### EXERCISE
Check every line of the entries for "undefined", and copy the lines that hold it.

(Rendered images with source text)
────────────────────
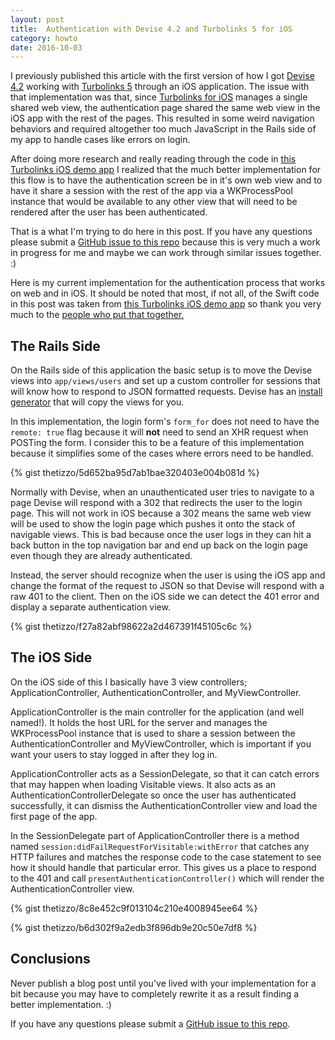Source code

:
 ```yaml
---
layout: post
title:  Authentication with Devise 4.2 and Turbolinks 5 for iOS
category: howto
date: 2016-10-03
---
```


I previously published this article with the first version of how I got [Devise 4.2](https://github.com/plataformatec/devise) working with [Turbolinks 5](https://github.com/turbolinks/turbolinks) through an iOS application.  The issue with that implementation was that, since [Turbolinks for iOS](https://github.com/turbolinks/turbolinks-ios) manages a single shared web view, the authentication page shared the same web view in the iOS app with the rest of the pages.  This resulted in some weird navigation behaviors and required altogether too much JavaScript in the Rails side of my app to handle cases like errors on login.

After doing more research and really reading through the code in [this Turbolinks iOS demo app](https://github.com/turbolinks/turbolinks-ios#running-the-demo) I realized that the much better implementation for this flow is to have the authentication screen be in it's own web view and to have it share a session with the rest of the app via a WKProcessPool instance that would be available to any other view that will need to be rendered after the user has been authenticated.

That is a what I'm trying to do here in this post.  If you have any questions please submit a [GitHub issue to this repo](https://github.com/thetizzo/thetizzo.github.io/issues) because this is very much a work in progress for me and maybe we can work through similar issues together. :)

Here is my current implementation for the authentication process that works on web and in iOS.  It should be noted that most, if not all, of the Swift code in this post was taken from [this Turbolinks iOS demo app](https://github.com/turbolinks/turbolinks-ios/tree/master/TurbolinksDemo) so thank you very much to the [people who put that together.](https://github.com/turbolinks/turbolinks-ios/graphs/contributors)

## The Rails Side

On the Rails side of this application the basic setup is to move the Devise views into `app/views/users` and set up a custom controller for sessions that will know how to respond to JSON formatted requests.  Devise has an [install generator](https://github.com/plataformatec/devise#configuring-views) that will copy the views for you.  

In this implementation, the login form's `form_for` does not need to have the `remote: true` flag because it will **not** need to send an XHR request when POSTing the form.  I consider this to be a feature of this implementation because it simplifies some of the cases where errors need to be handled.

{% gist thetizzo/5d652ba95d7ab1bae320403e004b081d %}

Normally with Devise, when an unauthenticated user tries to navigate to a page Devise will respond with a 302 that redirects the user to the login page.  This will not work in iOS because a 302 means the same web view will be used to show the login page which pushes it onto the stack of navigable views. This is bad because once the user logs in they can hit a back button in the top navigation bar and end up back on the login page even though they are already authenticated.

Instead, the server should recognize when the user is using the iOS app and change the format of the request to JSON so that Devise will respond with a raw 401 to the client.  Then on the iOS side we can detect the 401 error and display a separate authentication view.

{% gist thetizzo/f27a82abf98622a2d467391f45105c6c %}

## The iOS Side

On the iOS side of this I basically have 3 view controllers; ApplicationController, AuthenticationController, and MyViewController.

ApplicationController is the main controller for the application (and well named!).  It holds the host URL for the server and manages the WKProcessPool instance that is used to share a session between the AuthenticationController and MyViewController, which is important if you want your users to stay logged in after they log in.

ApplicationController acts as a SessionDelegate, so that it can catch errors that may happen when loading Visitable views. It also acts as an AuthenticationControllerDelegate so once the user has authenticated successfully, it can dismiss the AuthenticationController view and load the first page of the app.

In the SessionDelegate part of ApplicationController there is a method named `session:didFailRequestForVisitable:withError` that catches any HTTP failures and matches the response code to the case statement to see how it should handle that particular error.  This gives us a place to respond to the 401 and call `presentAuthenticationController()` which will render the AuthenticationController view.

{% gist thetizzo/8c8e452c9f013104c210e4008945ee64 %}

{% gist thetizzo/b6d302f9a2edb3f896db9e20c50e7df8 %}

## Conclusions

Never publish a blog post until you've lived with your implementation for a bit because you may have to completely rewrite it as a result finding a better implementation. :)

If you have any questions please submit a [GitHub issue to this repo](https://github.com/thetizzo/thetizzo.github.io/issues).
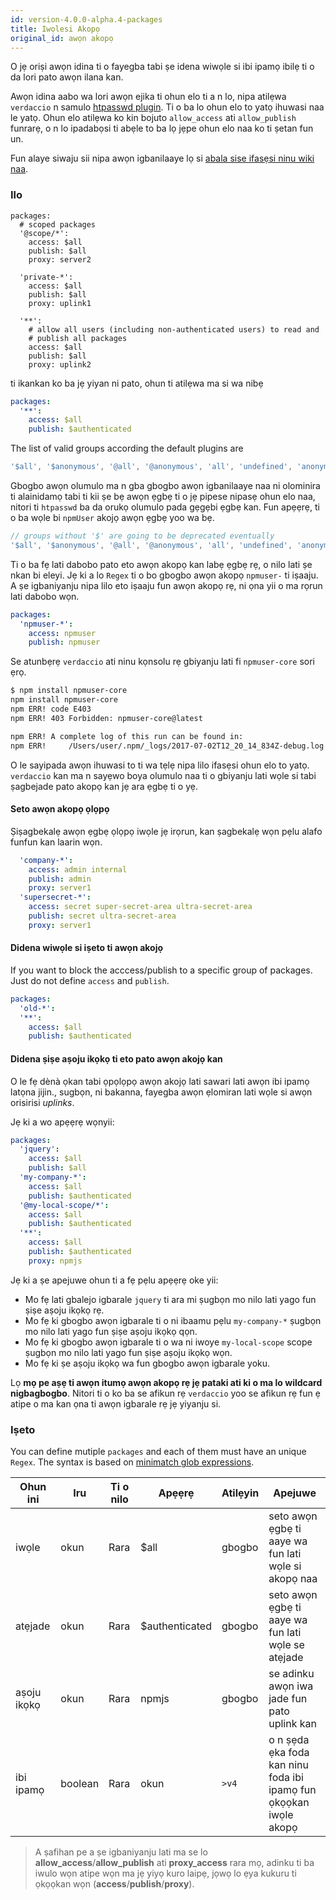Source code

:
 ```yaml
---
id: version-4.0.0-alpha.4-packages
title: Iwọlesi Akopọ
original_id: awọn akopọ
---
```


O jẹ oriṣi awọn idina ti o fayegba tabi ṣe idena wiwọle si ibi ipamọ ibilẹ ti o da lori pato awọn ilana kan.

Awọn idina aabo wa lori awọn ejika ti ohun elo ti a n lo, nipa atilẹwa `verdaccio` n samulo [htpasswd plugin](https://github.com/verdaccio/verdaccio-htpasswd). Ti o ba lo ohun elo to yatọ ihuwasi naa le yatọ. Ohun elo atilẹwa ko kin bojuto `allow_access` ati `allow_publish` funrarẹ, o n lo ipadabọsi ti abẹle to ba lọ jẹpe ohun elo naa ko ti ṣetan fun un.

Fun alaye siwaju sii nipa awọn igbanilaaye lọ si [abala sise ifasẹsi ninu wiki naa](auth.md).

### Ilo

```yalm
packages:
  # scoped packages
  '@scope/*':
    access: $all
    publish: $all
    proxy: server2

  'private-*':
    access: $all
    publish: $all
    proxy: uplink1

  '**':
    # allow all users (including non-authenticated users) to read and
    # publish all packages
    access: $all
    publish: $all
    proxy: uplink2
```

ti ikankan ko ba jẹ yiyan ni pato, ohun ti atilẹwa ma si wa nibẹ

```yaml
packages:
  '**':
    access: $all
    publish: $authenticated
```

The list of valid groups according the default plugins are

```js
'$all', '$anonymous', '@all', '@anonymous', 'all', 'undefined', 'anonymous'
```

Gbogbo awọn olumulo ma n gba gbogbo awọn igbanilaaye naa ni olominira ti alainidamọ tabi ti kii ṣe bẹ awọn ẹgbẹ ti o jẹ pipese nipasẹ ohun elo naa, nitori ti `htpasswd` ba da orukọ olumulo pada gẹgẹbi ẹgbẹ kan. Fun apẹẹrẹ, ti o ba wọle bi `npmUser` akojọ awọn ẹgbẹ yoo wa bẹ.

```js
// groups without '$' are going to be deprecated eventually
'$all', '$anonymous', '@all', '@anonymous', 'all', 'undefined', 'anonymous', 'npmUser'
```

Ti o ba fẹ lati dabobo pato eto awọn akopọ kan labẹ ẹgbẹ rẹ, o nilo lati ṣe nkan bi eleyi. Jẹ ki a lo `Regex` ti o bo gbogbo awọn akopọ `npmuser-` ti iṣaaju. A ṣe igbaniyanju nipa lilo eto iṣaaju fun awọn akopọ rẹ, ni ọna yii o ma rọrun lati dabobo wọn.

```yaml
packages:
  'npmuser-*':
    access: npmuser
    publish: npmuser
```

Se atunbẹrẹ `verdaccio` ati ninu kọnsolu rẹ gbiyanju lati fi `npmuser-core` sori ẹrọ.

```bash
$ npm install npmuser-core
npm install npmuser-core
npm ERR! code E403
npm ERR! 403 Forbidden: npmuser-core@latest

npm ERR! A complete log of this run can be found in:
npm ERR!     /Users/user/.npm/_logs/2017-07-02T12_20_14_834Z-debug.log
```

O le sayipada awọn ihuwasi to ti wa tẹlẹ nipa lilo ifasẹsi ohun elo to yatọ. `verdaccio` kan ma n sayẹwo boya olumulo naa ti o gbiyanju lati wọle si tabi ṣagbejade pato akopọ kan jẹ ara ẹgbẹ ti o yẹ.

#### Seto awọn akopọ ọlọpọ

Ṣiṣagbekalẹ awọn ẹgbẹ ọlọpọ iwọle jẹ irọrun, kan ṣagbekalẹ wọn pẹlu alafo funfun kan laarin wọn.

```yaml
  'company-*':
    access: admin internal
    publish: admin
    proxy: server1
  'supersecret-*':
    access: secret super-secret-area ultra-secret-area
    publish: secret ultra-secret-area
    proxy: server1
```

#### Didena wiwọle si iṣeto ti awọn akojọ

If you want to block the acccess/publish to a specific group of packages. Just do not define `access` and `publish`.

```yaml
packages:
  'old-*':
  '**':
    access: $all
    publish: $authenticated
```

#### Didena ṣiṣe aṣoju ikọkọ ti eto pato awọn akojọ kan

O le fẹ dènà ọkan tabi ọpọlọpọ awọn akojọ lati sawari lati awọn ibi ipamọ latọna jijin., sugbọn, ni bakanna, fayegba awọn ẹlomiran lati wọle si awọn orisirisi *uplinks*.

Jẹ ki a wo apẹẹrẹ wọnyii:

```yaml
packages:
  'jquery':
    access: $all
    publish: $all
  'my-company-*':
    access: $all
    publish: $authenticated
  '@my-local-scope/*':
    access: $all
    publish: $authenticated
  '**':
    access: $all
    publish: $authenticated
    proxy: npmjs
```

Jẹ ki a ṣe apejuwe ohun ti a fẹ pẹlu apẹẹrẹ oke yii:

* Mo fẹ lati gbalejo igbarale `jquery` ti ara mi ṣugbọn mo nilo lati yago fun ṣiṣe aṣoju ikọkọ rẹ.
* Mo fẹ ki gbogbo awọn igbarale ti o ni ibaamu pẹlu `my-company-*` ṣugbọn mo nilo lati yago fun ṣiṣe aṣoju ikọkọ qọn.
* Mo fẹ ki gbogbo awọn igbarale ti o wa ni iwoye `my-local-scope` scope ṣugbọn mo nilo lati yago fun ṣiṣe aṣoju ikọkọ wọn.
* Mo fẹ ki ṣe aṣoju ikọkọ wa fun gbogbo awọn igbarale yoku.

Lọ **mọ pe aṣẹ ti awọn itumọ awọn akopọ rẹ jẹ pataki ati ki o ma lo wildcard nigbagbogbo**. Nitori ti o ko ba se afikun rẹ `verdaccio` yoo se afikun rẹ fun ẹ atipe o ma kan ọna ti awọn igbarale rẹ jẹ yiyanju si.

### Iṣeto

You can define mutiple `packages` and each of them must have an unique `Regex`. The syntax is based on [minimatch glob expressions](https://github.com/isaacs/minimatch).

| Ohun ini    | Iru     | Ti o nilo | Apẹẹrẹ         | Atilẹyin | Apejuwe                                                           |
| ----------- | ------- | --------- | -------------- | -------- | ----------------------------------------------------------------- |
| iwọle       | okun    | Rara      | $all           | gbogbo   | seto awọn ẹgbẹ ti aaye wa fun lati wọle si akopọ naa              |
| atẹjade     | okun    | Rara      | $authenticated | gbogbo   | seto awọn ẹgbẹ ti aaye wa fun lati wọle se atẹjade                |
| aṣoju ikọkọ | okun    | Rara      | npmjs          | gbogbo   | se adinku awọn iwa jade fun pato uplink kan                       |
| ibi ipamọ   | boolean | Rara      | okun           | `>v4` | o n ṣẹda ẹka foda kan ninu foda ibi ipamọ fun ọkọọkan iwọle akopọ |

> A ṣafihan pe a ṣe igbaniyanju lati ma se lo **allow_access**/**allow_publish** ati **proxy_access** rara mọ, adinku ti ba iwulo wọn atipe wọn ma jẹ yiyọ kuro laipẹ, jọwọ lo ẹya kukuru ti ọkọọkan wọn (**access**/**publish**/**proxy**).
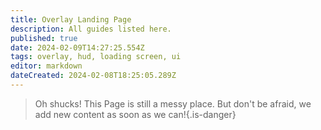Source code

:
 ```yaml
---
title: Overlay Landing Page
description: All guides listed here.
published: true
date: 2024-02-09T14:27:25.554Z
tags: overlay, hud, loading screen, ui
editor: markdown
dateCreated: 2024-02-08T18:25:05.289Z
---
```


>Oh shucks!
This Page is still a messy place. But don't be afraid, we add new content as soon as we can!{.is-danger}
────────────────────
### RESPONSE TO THE EXERCISE
'$all', '$anonymous', '@all', '@anonymous', 'all', 'undefined', 'anonymous'
'$all', '$anonymous', '@all', '@anonymous', 'all', 'undefined', 'anonymous', 'npmUser'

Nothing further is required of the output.